-- REQUIREMENT --
Copy each line from the data that has the word "στοιχείων" in it.

Content starts

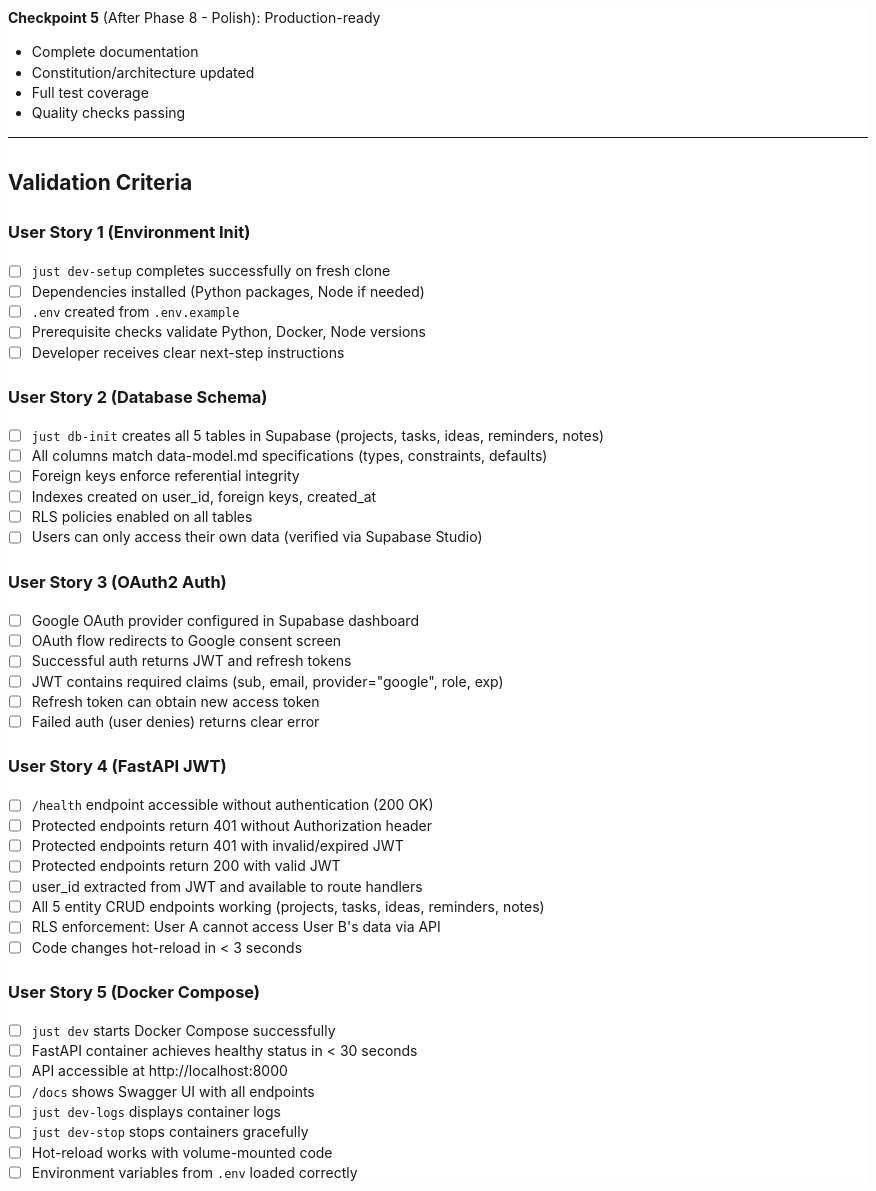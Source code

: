 **Checkpoint 5** (After Phase 8 - Polish): Production-ready
- Complete documentation
- Constitution/architecture updated
- Full test coverage
- Quality checks passing

---

## Validation Criteria

### User Story 1 (Environment Init)
- [ ] `just dev-setup` completes successfully on fresh clone
- [ ] Dependencies installed (Python packages, Node if needed)
- [ ] `.env` created from `.env.example`
- [ ] Prerequisite checks validate Python, Docker, Node versions
- [ ] Developer receives clear next-step instructions

### User Story 2 (Database Schema)
- [ ] `just db-init` creates all 5 tables in Supabase (projects, tasks, ideas, reminders, notes)
- [ ] All columns match data-model.md specifications (types, constraints, defaults)
- [ ] Foreign keys enforce referential integrity
- [ ] Indexes created on user_id, foreign keys, created_at
- [ ] RLS policies enabled on all tables
- [ ] Users can only access their own data (verified via Supabase Studio)

### User Story 3 (OAuth2 Auth)
- [ ] Google OAuth provider configured in Supabase dashboard
- [ ] OAuth flow redirects to Google consent screen
- [ ] Successful auth returns JWT and refresh tokens
- [ ] JWT contains required claims (sub, email, provider="google", role, exp)
- [ ] Refresh token can obtain new access token
- [ ] Failed auth (user denies) returns clear error

### User Story 4 (FastAPI JWT)
- [ ] `/health` endpoint accessible without authentication (200 OK)
- [ ] Protected endpoints return 401 without Authorization header
- [ ] Protected endpoints return 401 with invalid/expired JWT
- [ ] Protected endpoints return 200 with valid JWT
- [ ] user_id extracted from JWT and available to route handlers
- [ ] All 5 entity CRUD endpoints working (projects, tasks, ideas, reminders, notes)
- [ ] RLS enforcement: User A cannot access User B's data via API
- [ ] Code changes hot-reload in < 3 seconds

### User Story 5 (Docker Compose)
- [ ] `just dev` starts Docker Compose successfully
- [ ] FastAPI container achieves healthy status in < 30 seconds
- [ ] API accessible at http://localhost:8000
- [ ] `/docs` shows Swagger UI with all endpoints
- [ ] `just dev-logs` displays container logs
- [ ] `just dev-stop` stops containers gracefully
- [ ] Hot-reload works with volume-mounted code
- [ ] Environment variables from `.env` loaded correctly
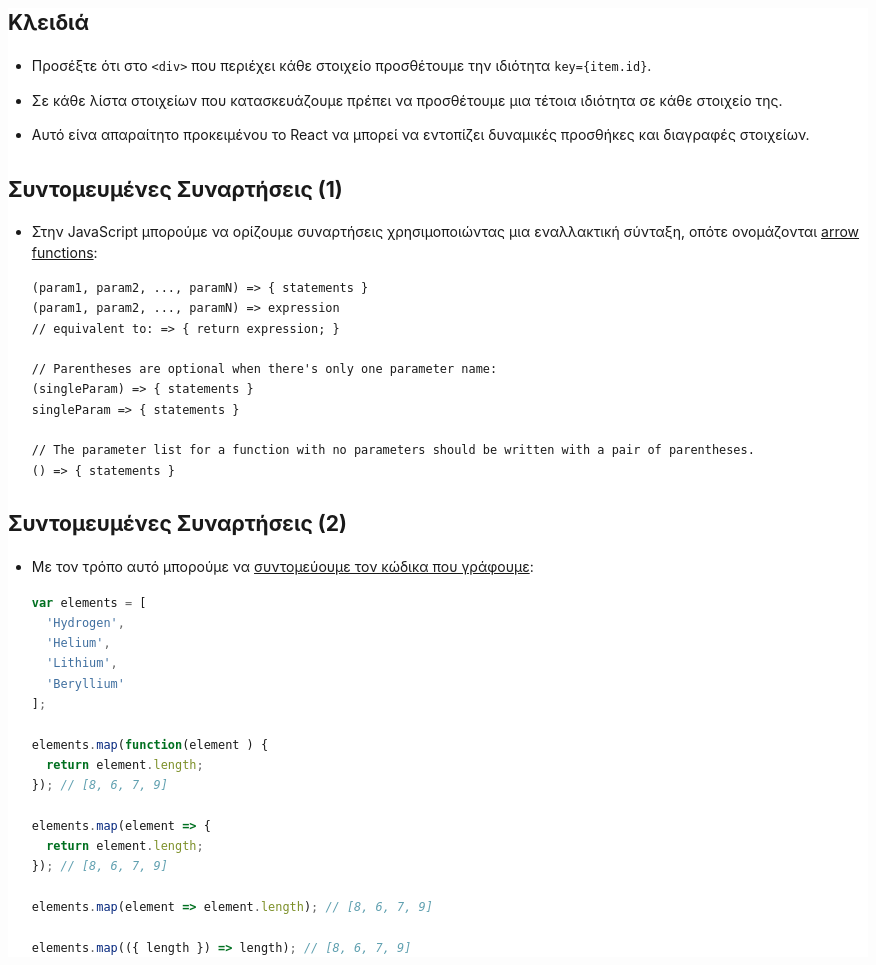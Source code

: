 ## Κλειδιά

* Προσέξτε ότι στο `<div>` που περιέχει κάθε στοιχείο προσθέτουμε την
  ιδιότητα `key={item.id}`.
  
* Σε κάθε λίστα στοιχείων που κατασκευάζουμε πρέπει να προσθέτουμε μια
  τέτοια ιδιότητα σε κάθε στοιχείο της.
  
* Αυτό είνα απαραίτητο προκειμένου το React να μπορεί να εντοπίζει
  δυναμικές προσθήκες και διαγραφές στοιχείων.


## Συντομευμένες Συναρτήσεις (1)

* Στην JavaScript μπορούμε να ορίζουμε συναρτήσεις χρησιμοποιώντας μια
  εναλλακτική σύνταξη, οπότε ονομάζονται [arrow
  functions](https://developer.mozilla.org/en-US/docs/Web/JavaScript/Reference/Functions/Arrow_functions):
  
   ```
   (param1, param2, ..., paramN) => { statements } 
   (param1, param2, ..., paramN) => expression
   // equivalent to: => { return expression; } 

   // Parentheses are optional when there's only one parameter name:
   (singleParam) => { statements }
   singleParam => { statements }

   // The parameter list for a function with no parameters should be written with a pair of parentheses.
   () => { statements }
   ```
   
## Συντομευμένες Συναρτήσεις (2)

* Με τον τρόπο αυτό μπορούμε να [συντομεύουμε τον κώδικα που
  γράφουμε](https://developer.mozilla.org/en-US/docs/Web/JavaScript/Reference/Functions/Arrow_functions#Shorter_functions):

   ```javascript
   var elements = [
     'Hydrogen',
     'Helium',
     'Lithium',
     'Beryllium'
   ];

   elements.map(function(element ) { 
     return element.length; 
   }); // [8, 6, 7, 9]

   elements.map(element => {
     return element.length;
   }); // [8, 6, 7, 9]

   elements.map(element => element.length); // [8, 6, 7, 9]

   elements.map(({ length }) => length); // [8, 6, 7, 9]
   ```
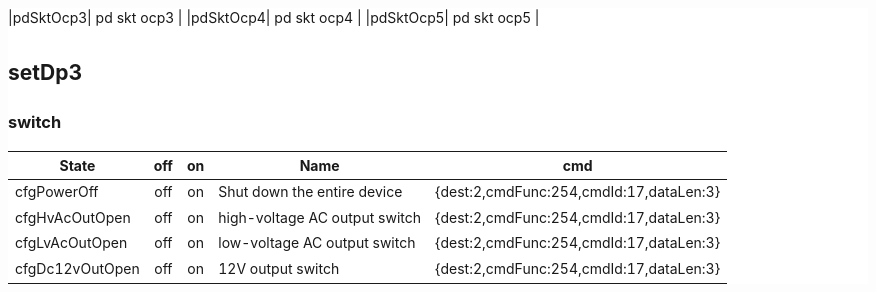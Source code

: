 |pdSktOcp3| pd skt ocp3 |
|pdSktOcp4| pd skt ocp4 |
|pdSktOcp5| pd skt ocp5 |

## setDp3

### switch

| State  |      off    |  on |  Name |  cmd |
|----------|:-------------:|:------:|------|------|
|cfgPowerOff| off | on | Shut down the entire device | {dest:2,cmdFunc:254,cmdId:17,dataLen:3} |
|cfgHvAcOutOpen| off | on | high-voltage AC output switch | {dest:2,cmdFunc:254,cmdId:17,dataLen:3} |
|cfgLvAcOutOpen| off | on | low-voltage AC output switch | {dest:2,cmdFunc:254,cmdId:17,dataLen:3} |
|cfgDc12vOutOpen| off | on | 12V output switch | {dest:2,cmdFunc:254,cmdId:17,dataLen:3} |

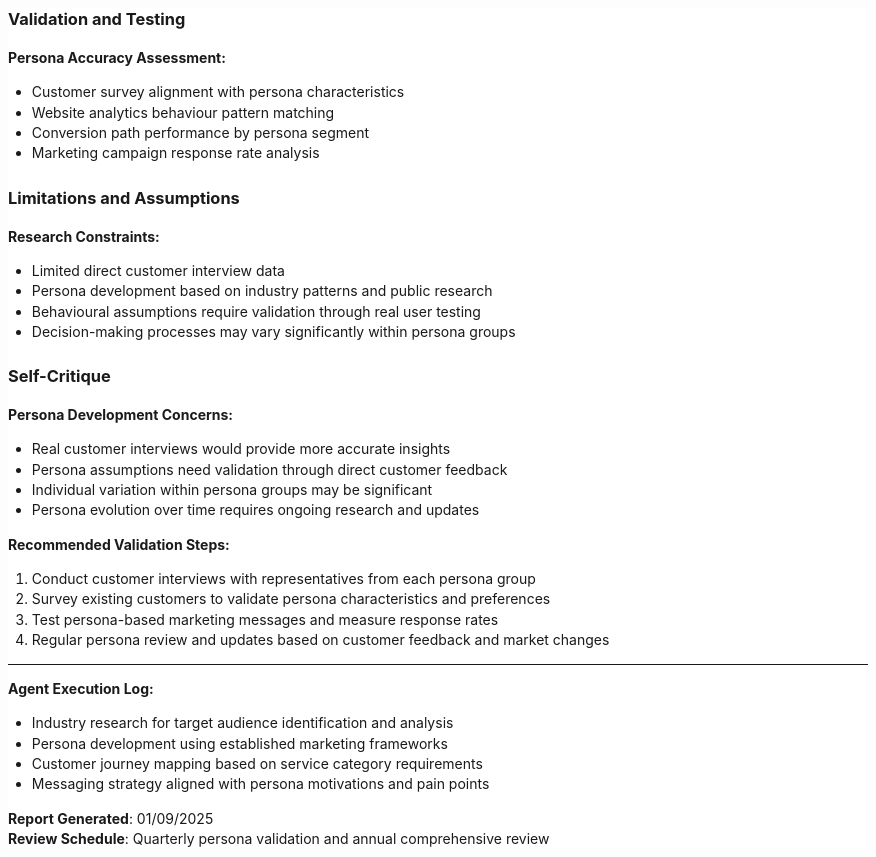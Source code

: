 ### Validation and Testing
**Persona Accuracy Assessment:**
- Customer survey alignment with persona characteristics
- Website analytics behaviour pattern matching
- Conversion path performance by persona segment
- Marketing campaign response rate analysis

### Limitations and Assumptions
**Research Constraints:**
- Limited direct customer interview data
- Persona development based on industry patterns and public research
- Behavioural assumptions require validation through real user testing
- Decision-making processes may vary significantly within persona groups

### Self-Critique
**Persona Development Concerns:**
- Real customer interviews would provide more accurate insights
- Persona assumptions need validation through direct customer feedback
- Individual variation within persona groups may be significant
- Persona evolution over time requires ongoing research and updates

**Recommended Validation Steps:**
1. Conduct customer interviews with representatives from each persona group
2. Survey existing customers to validate persona characteristics and preferences
3. Test persona-based marketing messages and measure response rates
4. Regular persona review and updates based on customer feedback and market changes

---

**Agent Execution Log:**
- Industry research for target audience identification and analysis
- Persona development using established marketing frameworks
- Customer journey mapping based on service category requirements
- Messaging strategy aligned with persona motivations and pain points

**Report Generated**: 01/09/2025  
**Review Schedule**: Quarterly persona validation and annual comprehensive review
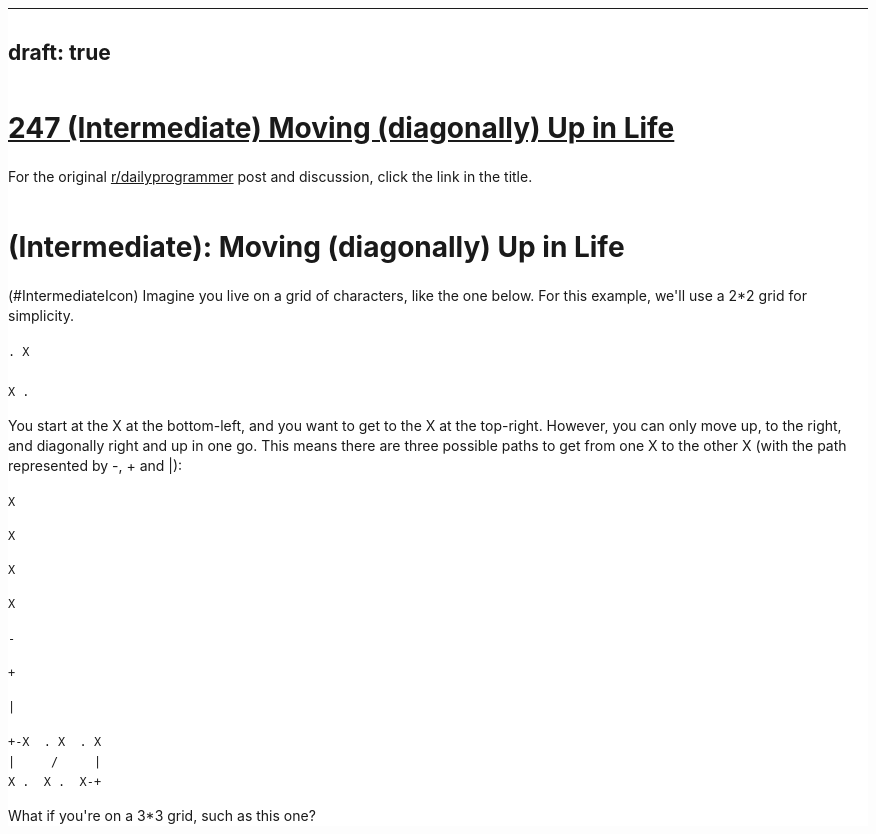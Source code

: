 ---
draft: true
----

# [247 (Intermediate) Moving (diagonally) Up in Life](https://www.reddit.com/r/dailyprogrammer/comments/3ysdm2/20151230_challenge_247_intermediate_moving/)

For the original [r/dailyprogrammer](https://www.reddit.com/r/dailyprogrammer/) post and discussion, click the link in the title.

#  (Intermediate): Moving (diagonally) Up in Life
(#IntermediateIcon)
Imagine you live on a grid of characters, like the one below. For this example, we'll use a 2*2 grid for simplicity.


```
. X

X .
```
You start at the X at the bottom-left, and you want to get to the X at the top-right. However, you can only move up, to the right, and diagonally right and up in one go. This means there are three possible paths to get from one X to the other X (with the path represented by -, + and |):


```
X
```

```
X
```

```
X
```

```
X
```

```
-
```

```
+
```

```
|
```

```
+-X  . X  . X
|     /     |
X .  X .  X-+
```
What if you're on a 3*3 grid, such as this one?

Content ends

-- EXERCISE RESPONSE --
* Σε κάθε λίστα στοιχείων που κατασκευάζουμε πρέπει να προσθέτουμε μια
  δυναμικές προσθήκες και διαγραφές στοιχείων.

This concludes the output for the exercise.